(Task statement): Across the entries below, determine how many lines include the word "bedanken". State only the resulting number.

(Record excerpts):

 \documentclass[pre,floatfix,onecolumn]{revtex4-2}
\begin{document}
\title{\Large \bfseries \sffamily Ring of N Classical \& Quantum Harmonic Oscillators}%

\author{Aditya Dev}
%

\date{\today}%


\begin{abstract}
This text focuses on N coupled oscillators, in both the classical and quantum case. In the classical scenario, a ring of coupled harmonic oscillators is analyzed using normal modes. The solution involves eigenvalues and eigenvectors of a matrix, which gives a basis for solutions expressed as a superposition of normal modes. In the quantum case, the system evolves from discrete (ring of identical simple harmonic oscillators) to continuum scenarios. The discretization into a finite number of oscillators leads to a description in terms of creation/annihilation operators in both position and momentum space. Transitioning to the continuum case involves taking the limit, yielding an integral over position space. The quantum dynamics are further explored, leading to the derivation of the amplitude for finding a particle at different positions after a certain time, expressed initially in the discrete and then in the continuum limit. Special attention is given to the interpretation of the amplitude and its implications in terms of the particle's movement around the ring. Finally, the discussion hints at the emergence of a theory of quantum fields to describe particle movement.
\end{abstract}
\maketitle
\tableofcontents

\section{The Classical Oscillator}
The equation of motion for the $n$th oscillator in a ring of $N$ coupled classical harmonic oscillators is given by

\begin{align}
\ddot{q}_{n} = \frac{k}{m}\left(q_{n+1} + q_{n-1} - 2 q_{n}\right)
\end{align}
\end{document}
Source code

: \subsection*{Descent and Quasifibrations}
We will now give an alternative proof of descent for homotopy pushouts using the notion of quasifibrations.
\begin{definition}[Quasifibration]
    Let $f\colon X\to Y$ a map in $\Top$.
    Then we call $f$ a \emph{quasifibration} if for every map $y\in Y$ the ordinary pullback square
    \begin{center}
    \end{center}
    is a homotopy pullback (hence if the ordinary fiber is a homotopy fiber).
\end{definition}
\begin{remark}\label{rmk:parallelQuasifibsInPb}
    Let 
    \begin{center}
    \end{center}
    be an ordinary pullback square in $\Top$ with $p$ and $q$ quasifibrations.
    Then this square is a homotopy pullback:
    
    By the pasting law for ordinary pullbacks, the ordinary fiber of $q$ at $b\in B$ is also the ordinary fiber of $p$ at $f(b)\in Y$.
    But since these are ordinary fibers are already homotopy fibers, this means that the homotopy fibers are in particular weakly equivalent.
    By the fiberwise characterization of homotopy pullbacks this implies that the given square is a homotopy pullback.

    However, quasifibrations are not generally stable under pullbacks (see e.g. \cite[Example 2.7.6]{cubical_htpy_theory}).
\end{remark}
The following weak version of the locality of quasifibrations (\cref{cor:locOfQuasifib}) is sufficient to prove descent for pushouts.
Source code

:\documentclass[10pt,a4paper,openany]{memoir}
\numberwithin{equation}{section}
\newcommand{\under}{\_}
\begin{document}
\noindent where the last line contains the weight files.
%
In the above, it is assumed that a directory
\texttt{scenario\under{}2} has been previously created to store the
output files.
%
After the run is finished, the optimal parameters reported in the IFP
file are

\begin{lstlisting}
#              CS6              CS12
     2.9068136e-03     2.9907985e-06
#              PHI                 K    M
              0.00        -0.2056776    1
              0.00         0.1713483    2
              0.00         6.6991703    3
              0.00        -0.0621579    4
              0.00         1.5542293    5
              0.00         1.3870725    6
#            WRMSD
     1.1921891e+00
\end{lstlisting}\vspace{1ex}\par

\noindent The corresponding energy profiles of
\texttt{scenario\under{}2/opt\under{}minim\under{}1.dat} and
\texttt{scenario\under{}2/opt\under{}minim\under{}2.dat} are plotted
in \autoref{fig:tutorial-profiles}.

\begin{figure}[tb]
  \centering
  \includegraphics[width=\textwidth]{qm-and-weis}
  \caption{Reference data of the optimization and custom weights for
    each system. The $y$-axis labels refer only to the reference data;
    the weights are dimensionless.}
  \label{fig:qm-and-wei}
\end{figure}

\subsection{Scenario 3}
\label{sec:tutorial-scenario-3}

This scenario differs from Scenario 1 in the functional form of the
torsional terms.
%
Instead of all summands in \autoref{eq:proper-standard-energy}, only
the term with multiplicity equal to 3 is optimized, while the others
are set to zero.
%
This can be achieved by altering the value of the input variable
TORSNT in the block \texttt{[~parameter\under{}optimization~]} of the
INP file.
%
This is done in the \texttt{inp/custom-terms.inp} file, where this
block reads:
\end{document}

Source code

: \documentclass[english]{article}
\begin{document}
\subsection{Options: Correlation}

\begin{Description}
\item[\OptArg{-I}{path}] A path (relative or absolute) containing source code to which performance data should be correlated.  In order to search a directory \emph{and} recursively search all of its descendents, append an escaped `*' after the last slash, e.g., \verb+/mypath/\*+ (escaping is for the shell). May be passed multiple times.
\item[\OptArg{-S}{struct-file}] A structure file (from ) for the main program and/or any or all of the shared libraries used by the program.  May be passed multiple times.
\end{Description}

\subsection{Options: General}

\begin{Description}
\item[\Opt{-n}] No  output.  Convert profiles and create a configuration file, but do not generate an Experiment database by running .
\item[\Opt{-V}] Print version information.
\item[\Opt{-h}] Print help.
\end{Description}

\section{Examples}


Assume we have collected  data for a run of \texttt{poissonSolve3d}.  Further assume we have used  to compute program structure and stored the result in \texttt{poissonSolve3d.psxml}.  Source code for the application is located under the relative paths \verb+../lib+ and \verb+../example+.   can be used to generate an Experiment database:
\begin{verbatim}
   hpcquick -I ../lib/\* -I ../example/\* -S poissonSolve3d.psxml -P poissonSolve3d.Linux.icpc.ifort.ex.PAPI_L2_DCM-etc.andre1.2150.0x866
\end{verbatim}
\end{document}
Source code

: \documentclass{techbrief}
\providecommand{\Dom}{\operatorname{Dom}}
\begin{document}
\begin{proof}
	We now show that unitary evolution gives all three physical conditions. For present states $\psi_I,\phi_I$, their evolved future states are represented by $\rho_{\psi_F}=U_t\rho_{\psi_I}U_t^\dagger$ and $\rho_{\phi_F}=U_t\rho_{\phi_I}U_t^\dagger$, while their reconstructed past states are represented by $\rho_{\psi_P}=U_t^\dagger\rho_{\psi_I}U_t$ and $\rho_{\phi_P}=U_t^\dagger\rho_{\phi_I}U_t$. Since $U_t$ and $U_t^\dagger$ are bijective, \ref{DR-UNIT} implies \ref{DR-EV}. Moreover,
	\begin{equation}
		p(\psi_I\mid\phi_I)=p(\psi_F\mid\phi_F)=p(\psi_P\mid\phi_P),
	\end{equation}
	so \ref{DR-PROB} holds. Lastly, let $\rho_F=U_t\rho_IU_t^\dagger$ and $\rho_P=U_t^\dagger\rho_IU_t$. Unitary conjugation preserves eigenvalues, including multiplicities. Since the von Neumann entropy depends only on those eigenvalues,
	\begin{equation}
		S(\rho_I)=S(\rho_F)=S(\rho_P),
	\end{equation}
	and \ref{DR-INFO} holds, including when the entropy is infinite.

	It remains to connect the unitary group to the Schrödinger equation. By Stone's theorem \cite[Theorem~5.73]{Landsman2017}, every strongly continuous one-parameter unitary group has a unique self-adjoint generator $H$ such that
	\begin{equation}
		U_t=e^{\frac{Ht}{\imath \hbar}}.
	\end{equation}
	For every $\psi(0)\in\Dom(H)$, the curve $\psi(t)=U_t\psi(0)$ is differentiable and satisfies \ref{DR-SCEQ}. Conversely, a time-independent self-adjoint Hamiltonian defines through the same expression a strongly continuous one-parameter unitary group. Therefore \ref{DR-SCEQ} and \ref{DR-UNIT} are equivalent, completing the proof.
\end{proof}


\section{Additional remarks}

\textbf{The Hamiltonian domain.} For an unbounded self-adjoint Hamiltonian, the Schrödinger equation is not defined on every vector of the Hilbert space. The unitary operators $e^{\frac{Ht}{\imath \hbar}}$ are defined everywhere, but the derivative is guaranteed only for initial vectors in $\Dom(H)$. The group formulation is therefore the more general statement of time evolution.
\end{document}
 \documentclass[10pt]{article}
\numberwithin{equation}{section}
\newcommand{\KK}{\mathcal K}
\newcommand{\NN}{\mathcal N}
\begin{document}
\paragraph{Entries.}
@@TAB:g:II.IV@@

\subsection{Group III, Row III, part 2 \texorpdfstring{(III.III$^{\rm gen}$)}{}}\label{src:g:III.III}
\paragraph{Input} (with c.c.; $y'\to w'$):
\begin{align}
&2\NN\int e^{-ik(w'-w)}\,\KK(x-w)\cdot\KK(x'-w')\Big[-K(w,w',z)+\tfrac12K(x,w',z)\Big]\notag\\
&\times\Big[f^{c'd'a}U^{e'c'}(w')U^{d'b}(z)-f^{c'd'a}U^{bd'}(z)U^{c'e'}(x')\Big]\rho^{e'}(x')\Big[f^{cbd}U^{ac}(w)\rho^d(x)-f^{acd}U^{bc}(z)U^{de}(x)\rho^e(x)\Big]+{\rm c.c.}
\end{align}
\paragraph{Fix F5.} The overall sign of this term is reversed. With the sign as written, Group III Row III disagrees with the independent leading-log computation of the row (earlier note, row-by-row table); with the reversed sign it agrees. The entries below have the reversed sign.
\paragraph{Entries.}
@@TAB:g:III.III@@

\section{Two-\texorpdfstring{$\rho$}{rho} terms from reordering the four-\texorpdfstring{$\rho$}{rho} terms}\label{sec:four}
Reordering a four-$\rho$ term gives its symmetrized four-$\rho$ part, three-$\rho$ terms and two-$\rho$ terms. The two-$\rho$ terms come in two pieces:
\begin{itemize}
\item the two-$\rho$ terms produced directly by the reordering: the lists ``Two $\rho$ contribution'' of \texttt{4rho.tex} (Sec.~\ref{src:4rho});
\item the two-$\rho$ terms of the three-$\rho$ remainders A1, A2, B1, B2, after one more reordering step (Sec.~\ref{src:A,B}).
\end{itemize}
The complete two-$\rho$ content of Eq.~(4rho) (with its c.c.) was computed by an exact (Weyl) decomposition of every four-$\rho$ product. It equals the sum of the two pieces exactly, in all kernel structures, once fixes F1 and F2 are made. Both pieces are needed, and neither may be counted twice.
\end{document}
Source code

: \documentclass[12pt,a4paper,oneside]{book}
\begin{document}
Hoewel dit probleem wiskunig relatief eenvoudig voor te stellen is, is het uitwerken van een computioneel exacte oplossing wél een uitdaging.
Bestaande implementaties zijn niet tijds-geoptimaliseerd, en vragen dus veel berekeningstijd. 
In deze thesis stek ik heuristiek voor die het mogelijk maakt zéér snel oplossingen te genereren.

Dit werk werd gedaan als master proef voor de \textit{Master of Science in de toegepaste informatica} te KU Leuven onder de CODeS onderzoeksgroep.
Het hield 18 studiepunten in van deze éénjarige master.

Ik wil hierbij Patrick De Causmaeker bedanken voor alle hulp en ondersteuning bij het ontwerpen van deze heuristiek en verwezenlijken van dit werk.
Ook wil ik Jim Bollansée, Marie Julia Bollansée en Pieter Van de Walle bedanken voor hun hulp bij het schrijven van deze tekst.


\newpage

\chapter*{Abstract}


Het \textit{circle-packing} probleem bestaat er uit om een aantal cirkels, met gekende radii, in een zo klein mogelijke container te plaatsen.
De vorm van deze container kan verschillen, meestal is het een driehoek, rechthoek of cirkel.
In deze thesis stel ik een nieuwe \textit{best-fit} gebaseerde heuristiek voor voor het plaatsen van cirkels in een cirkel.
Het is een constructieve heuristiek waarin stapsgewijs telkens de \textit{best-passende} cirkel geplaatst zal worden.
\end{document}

(Answer space): 2